Summary of WHAT IS AI INFERENCE AT THE EDGE?
The article explains the distinction between training and inference in machine learning and argues for running AI inference at the edge to reduce latency and network dependence. It highlights Google Edge TPU as a custom ASIC optimized for low-power, high-speed edge inference, capable of running mobile vision models (e.g., MobileNet V2) at high frame rates and offering up to 4 TOPS at about 2 watts. Edge inference suits time-sensitive IoT and embedded applications better than cloud-only inference.

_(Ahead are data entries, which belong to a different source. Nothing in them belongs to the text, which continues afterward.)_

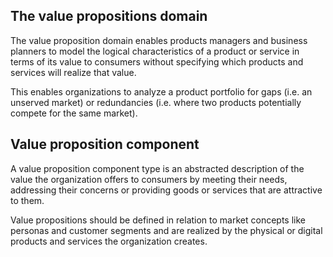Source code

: ## The value propositions domain 
The value proposition domain enables products managers and business planners to model the logical characteristics of a product or service in terms of its value to consumers without specifying which products and services will realize that value.

This enables organizations to analyze a product portfolio for gaps (i.e. an unserved market) or redundancies (i.e. where two products potentially compete for the same market).
## Value proposition component
A value proposition component type is an abstracted description of the value the organization offers to consumers by meeting their needs, addressing their concerns or providing goods or services that are attractive to them.

Value propositions should be defined in relation to market concepts like personas and customer segments and are realized by the physical or digital products and services the organization creates.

Parts used in the Google Edge TPU project:
- Google Edge TPU (ASIC)
- Embedded device or electronic hardware for data capture
- Mobile vision models such as MobileNet V2
- Low-power power supply (approx. supporting 2 watts operation)
- Coral prototyping or production hardware integrating Edge TPU
The conventional style of using network connectivity in bringing artificial intelligence models to improve performance and efficiency needs some modification to meet the demands from the embedded systems to the automobile industry. Before directly jumping to the role of AI inference at the edge, let us understand the difference between training and inference. Machine learning training refers to the process of building an algorithm with frameworks and datasets, while in the case of inference, it takes the trained machine learning algorithms to make a prediction.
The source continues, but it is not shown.